The Collapse of the Portage Canal Swing Bridge, April 1905
The Portage Canal swing bridge which ran between Houghton and Hancock, Michigan was an amazing bit of engineering. Originally built in 1875, it was constructed of wood and featured a giant gear which swiveled the bridge to run parallel to the canal. It would then swing back into place after a ship had passed so the railroad could run through. The bridge was the only connection there was between the Keweenaw Peninsula and the rest of the Upper Peninsula that didn’t require a boat. Its importance can’t be understated.

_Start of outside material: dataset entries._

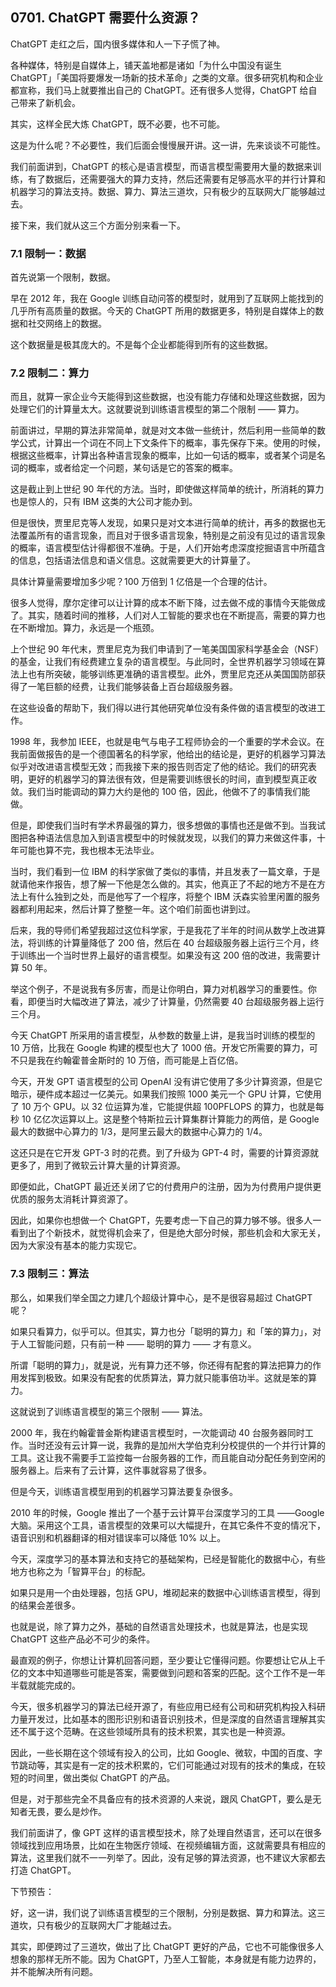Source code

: ## 0701. ChatGPT 需要什么资源？

ChatGPT 走红之后，国内很多媒体和人一下子慌了神。

各种媒体，特别是自媒体上，铺天盖地都是诸如「为什么中国没有诞生 ChatGPT」「美国将要爆发一场新的技术革命」之类的文章。很多研究机构和企业都宣称，我们马上就要推出自己的 ChatGPT。还有很多人觉得，ChatGPT 给自己带来了新机会。

其实，这样全民大炼 ChatGPT，既不必要，也不可能。

这是为什么呢？不必要性，我们后面会慢慢展开讲。这一讲，先来谈谈不可能性。

我们前面讲到，ChatGPT 的核心是语言模型，而语言模型需要用大量的数据来训练，有了数据后，还需要强大的算力支持，然后还需要有足够高水平的并行计算和机器学习的算法支持。数据、算力、算法三道坎，只有极少的互联网大厂能够越过去。

接下来，我们就从这三个方面分别来看一下。

### 7.1 限制一：数据

首先说第一个限制，数据。

早在 2012 年，我在 Google 训练自动问答的模型时，就用到了互联网上能找到的几乎所有高质量的数据。今天的 ChatGPT 所用的数据更多，特别是自媒体上的数据和社交网络上的数据。

这个数据量是极其庞大的。不是每个企业都能得到所有的这些数据。

### 7.2 限制二：算力

而且，就算一家企业今天能得到这些数据，也没有能力存储和处理这些数据，因为处理它们的计算量太大。这就要说到训练语言模型的第二个限制 —— 算力。

前面讲过，早期的算法非常简单，就是对文本做一些统计，然后利用一些简单的数学公式，计算出一个词在不同上下文条件下的概率，事先保存下来。使用的时候，根据这些概率，计算出各种语言现象的概率，比如一句话的概率，或者某个词是名词的概率，或者给定一个问题，某句话是它的答案的概率。

这是截止到上世纪 90 年代的方法。当时，即使做这样简单的统计，所消耗的算力也是惊人的，只有 IBM 这类的大公司才能办到。

但是很快，贾里尼克等人发现，如果只是对文本进行简单的统计，再多的数据也无法覆盖所有的语言现象，而且对于很多语言现象，特别是之前没有见过的语言现象的概率，语言模型估计得都很不准确。于是，人们开始考虑深度挖掘语言中所蕴含的信息，包括语法信息和语义信息。这就需要更大的计算量了。

具体计算量需要增加多少呢？100 万倍到 1 亿倍是一个合理的估计。

很多人觉得，摩尔定律可以让计算的成本不断下降，过去做不成的事情今天能做成了。其实，随着时间的推移，人们对人工智能的要求也在不断提高，需要的算力也在不断增加。算力，永远是一个瓶颈。

上个世纪 90 年代末，贾里尼克为我们申请到了一笔美国国家科学基金会（NSF）的基金，让我们有经费建立复杂的语言模型。与此同时，全世界机器学习领域在算法上也有所突破，能够训练更准确的语言模型。此外，贾里尼克还从美国国防部获得了一笔巨额的经费，让我们能够装备上百台超级服务器。

在这些设备的帮助下，我们得以进行其他研究单位没有条件做的语言模型的改进工作。

1998 年，我参加 IEEE，也就是电气与电子工程师协会的一个重要的学术会议。在我前面做报告的是一个德国著名的科学家，他给出的结论是，更好的机器学习算法似乎对改进语言模型无效；而我接下来的报告则否定了他的结论。我们的研究表明，更好的机器学习的算法很有效，但是需要训练很长的时间，直到模型真正收敛。我们当时能调动的算力大约是他的 100 倍，因此，他做不了的事情我们能做。

但是，即使我们当时有学术界最强的算力，很多想做的事情也还是做不到。当我试图把各种语法信息加入到语言模型中的时候就发现，以我们的算力来做这件事，十年可能也算不完，我也根本无法毕业。

当时，我们看到一位 IBM 的科学家做了类似的事情，并且发表了一篇文章，于是就请他来作报告，想了解一下他是怎么做的。其实，他真正了不起的地方不是在方法上有什么独到之处，而是他写了一个程序，将整个 IBM 沃森实验里闲置的服务器都利用起来，然后计算了整整一年。这个咱们前面也讲到过。

后来，我的导师们希望我超过这位科学家，于是我花了半年的时间从数学上改进算法，将训练的计算量降低了 200 倍，然后在 40 台超级服务器上运行三个月，终于训练出一个当时世界上最好的语言模型。如果没有这 200 倍的改进，我需要计算 50 年。

举这个例子，不是说我有多厉害，而是让你明白，算力对机器学习的重要性。你看，即便当时大幅改进了算法，减少了计算量，仍然需要 40 台超级服务器上运行三个月。

今天 ChatGPT 所采用的语言模型，从参数的数量上讲，是我当时训练的模型的 10 万倍，比我在 Google 构建的模型也大了 1000 倍。开发它所需要的算力，可不只是我在约翰霍普金斯时的 10 万倍，而可能是上百亿倍。

今天，开发 GPT 语言模型的公司 OpenAI 没有讲它使用了多少计算资源，但是它暗示，硬件成本超过一亿美元。如果我们按照 1000 美元一个 GPU 计算，它使用了 10 万个 GPU。以 32 位运算为准，它能提供超 100PFLOPS 的算力，也就是每秒 10 亿亿次运算以上。这是整个特斯拉云计算集群计算能力的两倍，是 Google 最大的数据中心算力的 1/3，是阿里云最大的数据中心算力的 1/4。

这还只是在它开发 GPT-3 时的花费。到了升级为 GPT-4 时，需要的计算资源就更多了，用到了微软云计算大量的计算资源。

即便如此，ChatGPT 最近还关闭了它的付费用户的注册，因为为付费用户提供更优质的服务太消耗计算资源了。

因此，如果你也想做一个 ChatGPT，先要考虑一下自己的算力够不够。很多人一看到出了个新技术，就觉得机会来了，但是绝大部分时候，那些机会和大家无关，因为大家没有基本的能力实现它。

### 7.3 限制三：算法

那么，如果我们举全国之力建几个超级计算中心，是不是很容易超过 ChatGPT 呢？

如果只看算力，似乎可以。但其实，算力也分「聪明的算力」和「笨的算力」，对于人工智能问题，只有前一种 —— 聪明的算力 —— 才有意义。

所谓「聪明的算力」，就是说，光有算力还不够，你还得有配套的算法把算力的作用发挥到极致。如果没有配套的优质算法，算力就只能事倍功半。这就是笨的算力。

这就说到了训练语言模型的第三个限制 —— 算法。

2000 年，我在约翰霍普金斯构建语言模型时，一次能调动 40 台服务器同时工作。当时还没有云计算一说，我靠的是加州大学伯克利分校提供的一个并行计算的工具。这让我不需要手工监控每一台服务器的工作，而且能自动分配任务到空闲的服务器上。后来有了云计算，这件事就容易了很多。

但是今天，训练语言模型用到的机器学习算法要复杂很多。

2010 年的时候，Google 推出了一个基于云计算平台深度学习的工具 ——Google 大脑。采用这个工具，语言模型的效果可以大幅提升，在其它条件不变的情况下，语音识别和机器翻译的相对错误率可以降低 10% 以上。

今天，深度学习的基本算法和支持它的基础架构，已经是智能化的数据中心，有些地方也称之为「智算平台」的标配。

如果只是用一个由处理器，包括 GPU，堆砌起来的数据中心训练语言模型，得到的结果会差很多。

也就是说，除了算力之外，基础的自然语言处理技术，也就是算法，也是实现 ChatGPT 这些产品必不可少的条件。

最直观的例子，你想让计算机回答问题，至少要让它懂得问题。你要想让它从上千亿的文本中知道哪些可能是答案，需要做到问题和答案的匹配。这个工作不是一年半载就能完成的。

今天，很多机器学习的算法已经开源了，有些应用已经有公司和研究机构投入科研力量开发过，比如基本的图形识别和语音识别技术，但是深度的自然语言理解其实还不属于这个范畴。在这些领域所具有的技术积累，其实也是一种资源。

因此，一些长期在这个领域有投入的公司，比如 Google、微软，中国的百度、字节跳动等，其实是有一定的技术积累的，它们可能通过对现有的技术的集成，在较短的时间里，做出类似 ChatGPT 的产品。

但是，对于那些完全不具备应有的技术资源的人来说，跟风 ChatGPT，要么是无知者无畏，要么是炒作。

我们前面讲了，像 GPT 这样的语言模型技术，除了处理自然语言，还可以在很多领域找到应用场景，比如在生物医疗领域、在视频编辑方面，这就需要具有相应的算法，这里我们就不一一列举了。因此，没有足够的算法资源，也不建议大家都去打造 ChatGPT。

下节预告：

好，这一讲，我们说了训练语言模型的三个限制，分别是数据、算力和算法。这三道坎，只有极少的互联网大厂才能越过去。

其实，即便跨过了三道坎，做出了比 ChatGPT 更好的产品，它也不可能像很多人想象的那样无所不能。因为 ChatGPT，乃至人工智能，本身就是有能力边界的，并不能解决所有问题。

In 1895 the bridge was rebuilt out of steel. The wood was replaced and the center swivel gear was now a massive piece of metal that was a marvel in itself. Hundreds of ships would pass through this waterway loaded with Keweenaw copper on its way to factories and smelters on the lower Great Lakes.

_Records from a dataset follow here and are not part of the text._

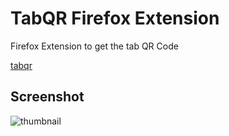 # TabQR Firefox Extension
Firefox Extension to get the tab QR Code

[tabqr](https://addons.mozilla.org/en-US/firefox/addon/tabqr/)

## Screenshot
![thumbnail](https://user-images.githubusercontent.com/8282374/94768304-b16f3880-03cc-11eb-933a-663349322608.png)

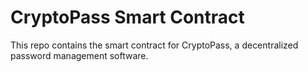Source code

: # CryptoPass Smart Contract

This repo contains the smart contract for CryptoPass, a decentralized password management software.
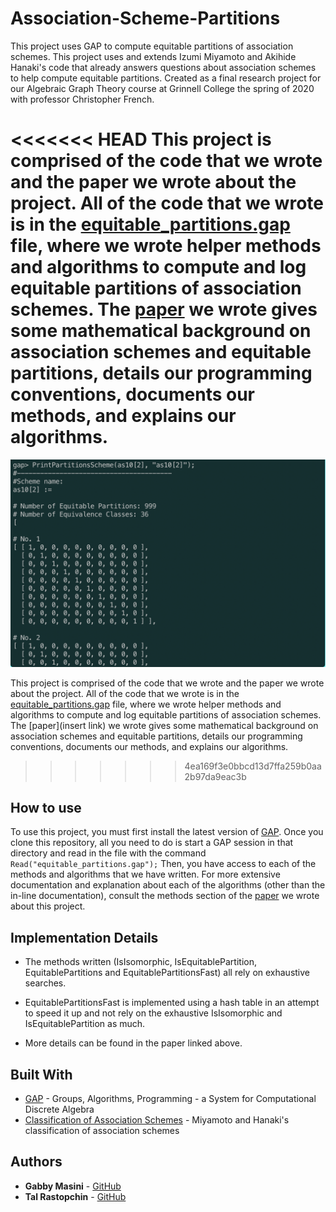 # Association-Scheme-Partitions

This project uses GAP to compute equitable partitions of association schemes. This project uses and extends Izumi Miyamoto and Akihide Hanaki's code that already answers questions about association schemes to help compute equitable partitions. Created as a final research project for our Algebraic Graph Theory course at Grinnell College the spring of 2020 with professor Christopher French.

<<<<<<< HEAD
This project is comprised of the code that we wrote and the paper we wrote about the project. All of the code that we wrote is in the [equitable_partitions.gap](https://github.com/trastopchin/Association-Scheme-Partitions/blob/master/equitable_partitions.gap) file, where we wrote helper methods and algorithms to compute and log equitable partitions of association schemes. The [paper](https://github.com/trastopchin/Association-Scheme-Partitions/blob/master/AlgGraphTheoryGoodPartitions.pdf) we wrote gives some mathematical background on association schemes and equitable partitions, details our programming conventions, documents our methods, and explains our algorithms.
=======
<p align="center">
  <img src="/resources/screenshot.png" alt="A screenshot of using our PrintPartitionsScheme method to print the equitable partitions of Miyamoto and Hanaki's second scheme on 10 elements." width="600">
</p>

This project is comprised of the code that we wrote and the paper we wrote about the project. All of the code that we wrote is in the [equitable_partitions.gap](https://github.com/trastopchin/Association-Scheme-Partitions/blob/master/equitable_partitions.gap) file, where we wrote helper methods and algorithms to compute and log equitable partitions of association schemes. The [paper](insert link) we wrote gives some mathematical background on association schemes and equitable partitions, details our programming conventions, documents our methods, and explains our algorithms.
>>>>>>> 4ea169f3e0bbcd13d7ffa259b0aa2b97da9eac3b

## How to use

To use this project, you must first install the latest version of [GAP](https://www.gap-system.org/). Once you clone this repository, all you need to do is start a GAP session in that directory and read in the file with the command `Read("equitable_partitions.gap");` Then, you have access to each of the methods and algorithms that we have written. For more extensive documentation and explanation about each of the algorithms (other than the in-line documentation), consult the methods section of the [paper](https://github.com/trastopchin/Association-Scheme-Partitions/blob/master/AlgGraphTheoryGoodPartitions.pdf) we wrote about this project.

## Implementation Details

* The methods written (IsIsomorphic, IsEquitablePartition, EquitablePartitions and EquitablePartitionsFast) all rely on exhaustive searches.

* EquitablePartitionsFast is implemented using a hash table in an attempt to speed it up and not rely on the exhaustive IsIsomorphic and IsEquitablePartition as much.

* More details can be found in the paper linked above.

## Built With

* [GAP](https://www.gap-system.org/) - Groups, Algorithms, Programming -
a System for Computational Discrete Algebra
* [Classification of Association Schemes](http://math.shinshu-u.ac.jp/~hanaki/as/) - Miyamoto and Hanaki's classification of association schemes

## Authors

* **Gabby Masini** - [GitHub](https://github.com/masiniga)
* **Tal Rastopchin** - [GitHub](https://github.com/trastopchin)
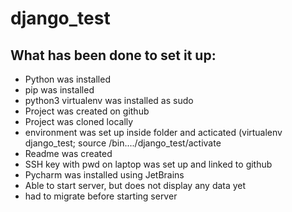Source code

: # django_test
## What has been done to set it up:

- Python was installed
- pip was installed
- python3 virtualenv was installed as sudo
- Project was created on github
- Project was cloned locally
- environment was set up inside folder and acticated (virtualenv django_test; source /bin..../django_test/activate
- Readme was created
- SSH key with pwd on laptop was set up and linked to github
- Pycharm was installed using JetBrains
- Able to start server, but does not display any data yet
- had to migrate before starting server
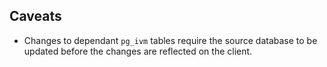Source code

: ## Caveats

- Changes to dependant `pg_ivm` tables require the source database to be updated before the changes are reflected on the client.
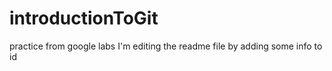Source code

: # introductionToGit
practice from google labs
I'm editing the readme file by adding some info to id
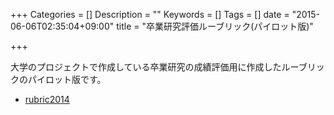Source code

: +++
Categories = []
Description = ""
Keywords = []
Tags = []
date = "2015-06-06T02:35:04+09:00"
title = "卒業研究評価ルーブリック(パイロット版)"

+++

大学のプロジェクトで作成している卒業研究の成績評価用に作成したルーブリックのパイロット版です。

- [rubric2014](pdf/rubric2014.pdf)
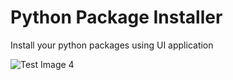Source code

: # Python Package Installer
Install your python packages using UI application

![Test Image 4](https://github.com/tograh/testrepository/3DTest.png)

On April 15, 1905, a ship named the Northern Wave steamed up the Portage Canal. As they approached the bridge, watchmen signaled the ship. The Captain of the Northern Wave followed the signals (according to him) and collided with the swing bridge. He claimed the signals were wrong. The impact caused the bridge to come down in a mass of steel and wood. By a miracle, no one was killed, but two watchmen had to jump into the canal.
The Portage Canal was effectively blocked. Copper shipping had to be rerouted. The railroad could only reach the shore of the canal, so a large effort was made to cleanup the debris and rebuild the swing bridge. It was rebuilt in a year.
The rebuilt swing bridge was replaced by the lift bridge, the one we see today, in 1959.